HASRET YURT: Koronavirüs global bir ekonomik krize de sebebiyet veriyor. Petrol fiyatları da rekor düzeyde düştü. Bu bağlamda petrol fiyatlarının düşmesini Rusya/Suudi Arabistan çekişmesi kapsamında nasıl değerlendiriyorsunuz? Türkiye ekonomik manada bu krizden nasıl etkilenir, akaryakıt fiyatları Türkiye’de düşer mi?
Brent petrolün varil fiyatında yüzde 30’a varan düşüşle 31 dolar düzeyine gerileme görüldü. Bu durum OPEC ülkeleri için bilhassa farklı bir felaket. Bizim için bir boyutu ile çok olumlu bir durum. Cari açığımıza olumlu etki yapan bir gelişme. Bu bir resesyon olabilir mi? Temenni ederiz ki olmaz. Zira gerek Hazine ve Maliye Bakanlığımız gerek Ticaret Bakanlığımız bu hususta bütün önlemlerini almış vaziyette. Bu gelişme şu anda olumlu istikamette bu süreci yönetim ettiğimizi gösteriyor. Zati faizlerdeki düşüşle de başka bir istikamette iş yürüyor. Bunun sonucunda yatırımlarda bir hareketlenme var. Bu hareketlenme istihdamda da hareketlenmeyi meydana getirmiş durumda. Bunlar bizim için büyük değer arz ediyor. Buradan bir muştuyu de duyurayım. Bu geceden itibaren akaryakıtta 60 kuruş, motorinde 55 kuruş indirimi uygulamaya alacağız.
AHMET HAKAN COŞKUN: Rus medyasının sizin Putin’i beklerken olduğu tez edilen kimi imgelerinizi yayınlamasına ne diyorsunuz? Türk-Rus münasebetlerine ziyan veriyor mu Rus medyası?
Her ülkenin medyasında maalesef bu cins fevri örnekler yer alabiliyor. Lakin Türkiye ve Rusya ilgileri bu çeşit medyatik manipülasyonlara kurban edilemez. Arkadaşlarımız mevzuyla ilgili bütün muhataplarıyla görüştüler. Rastgele bir kastın muhakkak kelam konusu olmadığını, kendilerinin de bu tavırdan önemli manada rahatsız olduklarını tabir ettiler. Rutin bir sürecin bile birilerince manipüle edilerek farklı noktalara çekilmeye çalışılması buradaki makûs niyeti gösteriyor aslında. Gerçekten bizim medyaya imaj vereceğimiz Putin’in çalışma ofisi bir uçta, biz ise öbür uçtan geliyoruz.
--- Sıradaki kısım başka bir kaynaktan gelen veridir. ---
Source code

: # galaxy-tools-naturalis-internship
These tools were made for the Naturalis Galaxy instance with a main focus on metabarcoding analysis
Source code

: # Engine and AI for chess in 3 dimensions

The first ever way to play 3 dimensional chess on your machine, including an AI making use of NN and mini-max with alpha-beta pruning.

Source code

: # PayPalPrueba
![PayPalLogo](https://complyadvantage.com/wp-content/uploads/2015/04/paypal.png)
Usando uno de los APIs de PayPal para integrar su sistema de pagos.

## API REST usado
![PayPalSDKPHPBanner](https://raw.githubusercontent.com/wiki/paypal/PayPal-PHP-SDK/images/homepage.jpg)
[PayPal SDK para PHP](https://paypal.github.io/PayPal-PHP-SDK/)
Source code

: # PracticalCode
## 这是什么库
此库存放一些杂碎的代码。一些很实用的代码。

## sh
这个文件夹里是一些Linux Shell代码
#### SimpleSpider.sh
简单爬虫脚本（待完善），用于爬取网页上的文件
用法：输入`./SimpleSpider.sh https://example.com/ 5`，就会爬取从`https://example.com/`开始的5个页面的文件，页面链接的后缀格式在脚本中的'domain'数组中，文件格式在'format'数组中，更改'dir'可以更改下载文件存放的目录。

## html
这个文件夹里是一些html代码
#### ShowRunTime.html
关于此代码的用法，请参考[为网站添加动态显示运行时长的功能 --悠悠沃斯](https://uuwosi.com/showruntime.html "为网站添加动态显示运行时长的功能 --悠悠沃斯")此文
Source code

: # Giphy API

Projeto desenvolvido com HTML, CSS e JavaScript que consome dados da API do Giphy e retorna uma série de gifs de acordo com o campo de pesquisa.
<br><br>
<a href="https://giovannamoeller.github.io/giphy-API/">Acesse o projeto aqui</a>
O bu uçtan çıkana kadar, biz de bulunduğumuz yerden çıkana kadar buluşma noktası üzere orta noktada buluşuyoruz. Kimileri da buradan arka niyetli çıkarımlar yapmaya çalışıyorlar. Sayın Putin bizi otomobile kadar uğurladı. Tabi niyet berbat olunca bunu yazmıyorlar, göstermiyorlar.